**Data for review:**
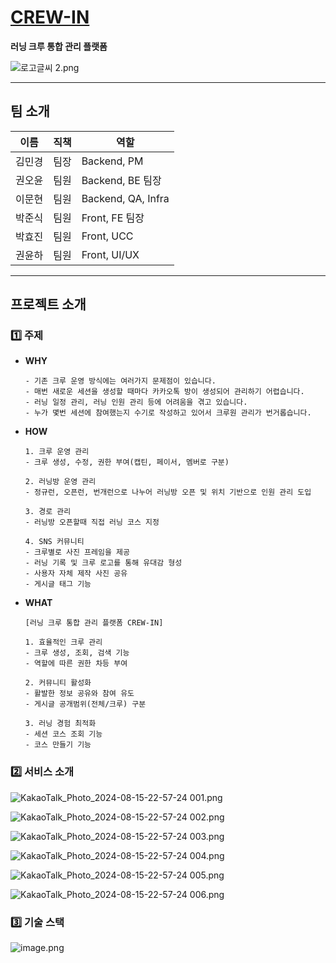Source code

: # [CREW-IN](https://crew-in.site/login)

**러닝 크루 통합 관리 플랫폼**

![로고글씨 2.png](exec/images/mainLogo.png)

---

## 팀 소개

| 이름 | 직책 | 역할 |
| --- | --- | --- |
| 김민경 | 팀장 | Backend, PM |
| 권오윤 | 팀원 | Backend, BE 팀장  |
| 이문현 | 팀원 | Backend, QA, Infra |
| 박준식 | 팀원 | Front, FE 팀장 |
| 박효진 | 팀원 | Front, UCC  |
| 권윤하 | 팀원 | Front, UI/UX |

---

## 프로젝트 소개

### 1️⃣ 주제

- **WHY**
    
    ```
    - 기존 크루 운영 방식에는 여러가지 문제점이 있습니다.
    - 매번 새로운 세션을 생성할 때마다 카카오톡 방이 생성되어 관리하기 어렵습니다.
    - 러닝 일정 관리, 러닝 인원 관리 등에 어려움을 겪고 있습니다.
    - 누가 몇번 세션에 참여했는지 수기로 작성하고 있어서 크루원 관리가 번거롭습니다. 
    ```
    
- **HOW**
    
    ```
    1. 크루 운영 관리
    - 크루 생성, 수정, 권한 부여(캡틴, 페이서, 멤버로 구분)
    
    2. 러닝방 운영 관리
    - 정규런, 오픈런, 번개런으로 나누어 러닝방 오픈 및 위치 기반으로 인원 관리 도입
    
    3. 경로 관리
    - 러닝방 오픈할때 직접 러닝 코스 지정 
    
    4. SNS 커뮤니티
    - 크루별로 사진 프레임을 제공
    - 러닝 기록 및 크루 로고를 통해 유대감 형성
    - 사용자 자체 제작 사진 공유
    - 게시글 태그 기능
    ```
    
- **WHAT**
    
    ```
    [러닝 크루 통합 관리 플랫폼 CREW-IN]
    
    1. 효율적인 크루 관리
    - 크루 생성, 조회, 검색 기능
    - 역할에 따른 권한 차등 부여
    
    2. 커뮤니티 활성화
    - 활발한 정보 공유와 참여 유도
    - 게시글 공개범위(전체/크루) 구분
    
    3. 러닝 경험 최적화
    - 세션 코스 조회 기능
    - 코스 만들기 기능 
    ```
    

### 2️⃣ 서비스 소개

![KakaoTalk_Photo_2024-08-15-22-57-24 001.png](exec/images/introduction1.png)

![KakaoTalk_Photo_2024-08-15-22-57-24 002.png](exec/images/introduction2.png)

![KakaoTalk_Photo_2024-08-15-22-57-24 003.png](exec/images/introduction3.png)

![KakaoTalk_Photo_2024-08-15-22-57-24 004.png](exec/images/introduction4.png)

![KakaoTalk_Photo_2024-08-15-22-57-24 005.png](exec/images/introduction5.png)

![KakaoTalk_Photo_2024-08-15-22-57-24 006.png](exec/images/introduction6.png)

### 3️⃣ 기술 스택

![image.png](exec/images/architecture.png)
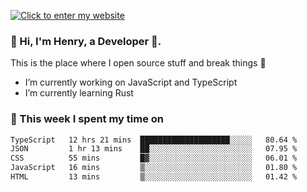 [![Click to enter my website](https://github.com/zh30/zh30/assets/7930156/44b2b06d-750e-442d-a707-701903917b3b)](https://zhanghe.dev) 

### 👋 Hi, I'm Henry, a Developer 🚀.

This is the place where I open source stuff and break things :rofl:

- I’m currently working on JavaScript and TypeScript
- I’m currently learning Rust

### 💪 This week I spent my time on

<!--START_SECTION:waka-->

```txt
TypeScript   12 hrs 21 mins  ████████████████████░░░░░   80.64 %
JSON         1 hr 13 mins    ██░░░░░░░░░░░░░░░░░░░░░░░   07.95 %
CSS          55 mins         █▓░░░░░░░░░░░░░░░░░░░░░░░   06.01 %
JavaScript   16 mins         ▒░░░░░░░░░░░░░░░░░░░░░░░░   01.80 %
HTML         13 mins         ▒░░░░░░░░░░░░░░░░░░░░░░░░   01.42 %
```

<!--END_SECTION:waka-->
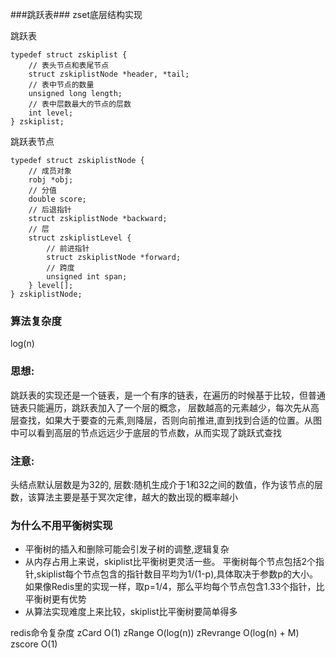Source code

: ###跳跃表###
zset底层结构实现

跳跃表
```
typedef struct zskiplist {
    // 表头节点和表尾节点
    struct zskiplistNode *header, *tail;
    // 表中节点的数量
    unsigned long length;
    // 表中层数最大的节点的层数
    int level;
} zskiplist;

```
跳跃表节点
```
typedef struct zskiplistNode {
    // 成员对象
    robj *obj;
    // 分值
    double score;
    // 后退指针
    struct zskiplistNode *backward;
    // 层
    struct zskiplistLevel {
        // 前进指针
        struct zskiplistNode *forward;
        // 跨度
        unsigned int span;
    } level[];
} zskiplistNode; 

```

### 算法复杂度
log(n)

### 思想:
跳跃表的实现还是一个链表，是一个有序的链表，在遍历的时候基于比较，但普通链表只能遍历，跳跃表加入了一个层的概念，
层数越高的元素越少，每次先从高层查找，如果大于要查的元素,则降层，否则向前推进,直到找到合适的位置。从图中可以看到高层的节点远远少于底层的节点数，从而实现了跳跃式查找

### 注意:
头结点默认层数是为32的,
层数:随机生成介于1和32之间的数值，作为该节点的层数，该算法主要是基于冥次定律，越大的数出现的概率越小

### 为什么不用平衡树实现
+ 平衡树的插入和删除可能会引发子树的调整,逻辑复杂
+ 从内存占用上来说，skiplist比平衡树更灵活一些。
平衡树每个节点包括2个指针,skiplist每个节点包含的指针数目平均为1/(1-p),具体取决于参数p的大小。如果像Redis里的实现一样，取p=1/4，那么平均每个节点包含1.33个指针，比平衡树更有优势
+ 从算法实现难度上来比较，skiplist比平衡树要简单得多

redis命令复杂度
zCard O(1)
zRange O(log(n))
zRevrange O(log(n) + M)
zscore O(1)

--

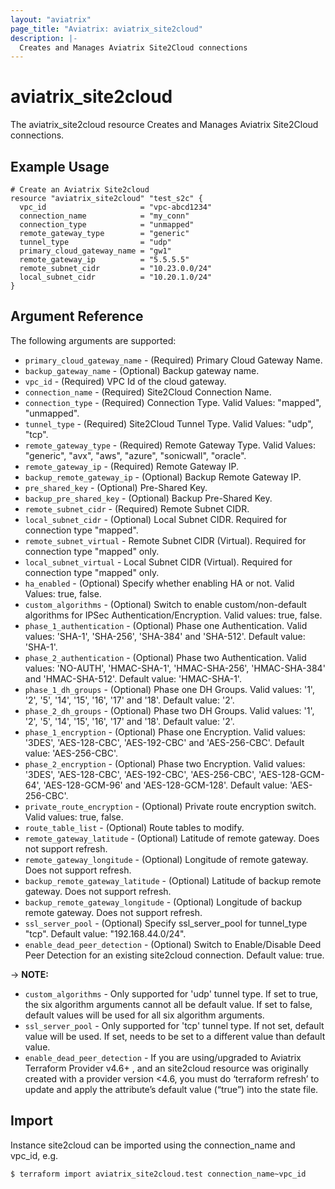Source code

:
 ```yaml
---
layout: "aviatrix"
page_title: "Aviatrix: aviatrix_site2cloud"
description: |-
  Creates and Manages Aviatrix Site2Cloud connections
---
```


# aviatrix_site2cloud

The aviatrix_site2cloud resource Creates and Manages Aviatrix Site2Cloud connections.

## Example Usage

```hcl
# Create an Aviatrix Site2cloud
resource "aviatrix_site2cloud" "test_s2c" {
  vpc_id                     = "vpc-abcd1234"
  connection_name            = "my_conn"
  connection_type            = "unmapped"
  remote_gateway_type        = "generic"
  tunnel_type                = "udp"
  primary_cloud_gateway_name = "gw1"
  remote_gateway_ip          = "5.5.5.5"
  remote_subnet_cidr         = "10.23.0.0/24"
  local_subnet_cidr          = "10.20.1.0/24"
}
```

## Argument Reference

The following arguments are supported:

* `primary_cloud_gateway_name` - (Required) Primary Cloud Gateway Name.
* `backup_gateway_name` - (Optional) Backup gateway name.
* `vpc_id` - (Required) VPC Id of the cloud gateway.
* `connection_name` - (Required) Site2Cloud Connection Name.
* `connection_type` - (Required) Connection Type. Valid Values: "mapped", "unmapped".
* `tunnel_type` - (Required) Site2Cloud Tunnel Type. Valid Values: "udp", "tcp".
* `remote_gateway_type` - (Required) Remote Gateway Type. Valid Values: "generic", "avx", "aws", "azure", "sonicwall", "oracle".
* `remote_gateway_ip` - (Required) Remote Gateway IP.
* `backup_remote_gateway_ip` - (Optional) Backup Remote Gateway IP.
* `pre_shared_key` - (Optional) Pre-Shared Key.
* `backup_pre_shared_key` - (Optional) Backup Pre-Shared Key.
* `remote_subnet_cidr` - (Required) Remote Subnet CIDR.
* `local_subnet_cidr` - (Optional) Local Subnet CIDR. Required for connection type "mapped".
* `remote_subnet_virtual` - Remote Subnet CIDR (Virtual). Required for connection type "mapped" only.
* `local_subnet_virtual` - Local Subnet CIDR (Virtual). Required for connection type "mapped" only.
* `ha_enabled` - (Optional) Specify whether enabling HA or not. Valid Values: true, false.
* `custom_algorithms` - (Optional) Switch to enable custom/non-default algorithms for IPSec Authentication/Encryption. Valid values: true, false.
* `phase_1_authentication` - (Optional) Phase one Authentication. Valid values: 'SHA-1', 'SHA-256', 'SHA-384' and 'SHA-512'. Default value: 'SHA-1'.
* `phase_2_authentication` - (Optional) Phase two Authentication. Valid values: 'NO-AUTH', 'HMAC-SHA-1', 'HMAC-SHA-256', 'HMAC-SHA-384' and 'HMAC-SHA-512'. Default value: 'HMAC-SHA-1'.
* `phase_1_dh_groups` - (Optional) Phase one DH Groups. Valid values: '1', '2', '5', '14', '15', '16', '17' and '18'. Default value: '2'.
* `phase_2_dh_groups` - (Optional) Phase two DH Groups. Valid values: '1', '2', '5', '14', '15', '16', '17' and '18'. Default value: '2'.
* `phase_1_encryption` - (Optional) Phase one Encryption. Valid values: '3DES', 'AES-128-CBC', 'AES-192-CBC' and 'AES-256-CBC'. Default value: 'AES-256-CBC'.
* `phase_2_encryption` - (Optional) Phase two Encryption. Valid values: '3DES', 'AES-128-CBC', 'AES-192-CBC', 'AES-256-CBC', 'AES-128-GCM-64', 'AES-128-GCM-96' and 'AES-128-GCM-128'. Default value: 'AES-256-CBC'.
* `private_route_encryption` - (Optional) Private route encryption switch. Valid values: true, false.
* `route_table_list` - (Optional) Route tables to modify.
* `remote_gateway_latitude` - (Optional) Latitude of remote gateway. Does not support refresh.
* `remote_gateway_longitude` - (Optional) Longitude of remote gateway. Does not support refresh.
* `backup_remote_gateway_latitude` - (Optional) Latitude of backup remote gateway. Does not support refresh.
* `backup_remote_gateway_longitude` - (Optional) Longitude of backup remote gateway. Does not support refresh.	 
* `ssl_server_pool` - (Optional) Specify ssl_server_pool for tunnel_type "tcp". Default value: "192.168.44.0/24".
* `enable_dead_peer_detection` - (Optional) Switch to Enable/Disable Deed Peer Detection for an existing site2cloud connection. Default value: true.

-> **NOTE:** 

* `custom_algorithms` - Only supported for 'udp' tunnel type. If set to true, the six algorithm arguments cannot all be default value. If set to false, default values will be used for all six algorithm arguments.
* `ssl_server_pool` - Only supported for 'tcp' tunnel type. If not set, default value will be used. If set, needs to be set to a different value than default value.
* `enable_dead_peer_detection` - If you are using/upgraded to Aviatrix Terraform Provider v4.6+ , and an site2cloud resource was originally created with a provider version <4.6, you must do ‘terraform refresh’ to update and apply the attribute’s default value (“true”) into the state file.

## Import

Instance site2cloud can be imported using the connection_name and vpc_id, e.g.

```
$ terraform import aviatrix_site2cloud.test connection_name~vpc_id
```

==

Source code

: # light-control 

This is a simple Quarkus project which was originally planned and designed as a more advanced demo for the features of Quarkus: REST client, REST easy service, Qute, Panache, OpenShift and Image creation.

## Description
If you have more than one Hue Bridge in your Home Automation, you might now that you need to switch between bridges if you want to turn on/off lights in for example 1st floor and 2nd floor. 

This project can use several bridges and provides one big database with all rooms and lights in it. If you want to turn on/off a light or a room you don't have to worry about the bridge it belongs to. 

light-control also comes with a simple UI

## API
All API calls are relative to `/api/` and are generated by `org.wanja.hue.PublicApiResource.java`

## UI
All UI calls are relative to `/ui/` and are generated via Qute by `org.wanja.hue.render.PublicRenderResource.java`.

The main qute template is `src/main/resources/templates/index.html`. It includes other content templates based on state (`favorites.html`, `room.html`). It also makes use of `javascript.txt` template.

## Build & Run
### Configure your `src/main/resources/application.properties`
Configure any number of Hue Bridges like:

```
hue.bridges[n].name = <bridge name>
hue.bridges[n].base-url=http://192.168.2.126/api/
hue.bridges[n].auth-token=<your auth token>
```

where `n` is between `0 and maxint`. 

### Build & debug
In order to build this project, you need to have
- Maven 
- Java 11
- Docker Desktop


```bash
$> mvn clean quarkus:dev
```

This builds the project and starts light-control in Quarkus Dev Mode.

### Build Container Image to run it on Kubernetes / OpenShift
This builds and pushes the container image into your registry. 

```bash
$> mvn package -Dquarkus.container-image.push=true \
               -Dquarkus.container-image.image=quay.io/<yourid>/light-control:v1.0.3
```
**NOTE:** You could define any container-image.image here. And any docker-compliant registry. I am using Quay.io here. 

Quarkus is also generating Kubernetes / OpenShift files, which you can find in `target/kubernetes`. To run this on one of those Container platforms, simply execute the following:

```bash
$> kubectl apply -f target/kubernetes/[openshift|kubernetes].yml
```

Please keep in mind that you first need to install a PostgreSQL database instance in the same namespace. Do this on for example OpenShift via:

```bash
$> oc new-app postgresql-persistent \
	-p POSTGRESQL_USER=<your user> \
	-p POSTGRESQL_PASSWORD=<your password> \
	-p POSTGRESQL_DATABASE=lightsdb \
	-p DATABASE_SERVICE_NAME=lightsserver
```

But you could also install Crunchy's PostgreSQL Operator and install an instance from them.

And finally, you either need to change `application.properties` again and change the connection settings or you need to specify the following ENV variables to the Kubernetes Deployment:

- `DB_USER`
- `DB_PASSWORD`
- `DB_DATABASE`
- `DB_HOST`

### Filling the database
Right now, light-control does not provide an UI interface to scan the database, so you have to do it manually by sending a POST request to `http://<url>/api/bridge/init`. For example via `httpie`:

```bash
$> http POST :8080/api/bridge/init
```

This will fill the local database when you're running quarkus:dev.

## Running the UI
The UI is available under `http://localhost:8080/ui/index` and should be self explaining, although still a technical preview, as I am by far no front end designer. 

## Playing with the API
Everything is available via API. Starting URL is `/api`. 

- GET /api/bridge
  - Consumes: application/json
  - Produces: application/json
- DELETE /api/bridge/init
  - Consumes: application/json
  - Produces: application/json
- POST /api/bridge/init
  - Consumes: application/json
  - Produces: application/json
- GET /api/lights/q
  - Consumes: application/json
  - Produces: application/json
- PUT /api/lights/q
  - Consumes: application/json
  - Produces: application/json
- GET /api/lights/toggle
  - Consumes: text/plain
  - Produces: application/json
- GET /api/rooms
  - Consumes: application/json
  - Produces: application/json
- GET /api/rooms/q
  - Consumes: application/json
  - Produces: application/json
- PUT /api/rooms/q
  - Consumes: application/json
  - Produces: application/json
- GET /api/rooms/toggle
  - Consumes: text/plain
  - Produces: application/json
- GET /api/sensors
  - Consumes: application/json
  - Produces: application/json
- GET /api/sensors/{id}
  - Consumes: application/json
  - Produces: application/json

**Task item:** When the word "TypeScript" turns up on a line of the material above, copy that line.

**Answer to this task:**
- I’m currently working on JavaScript and TypeScript
TypeScript   12 hrs 21 mins  ████████████████████░░░░░   80.64 %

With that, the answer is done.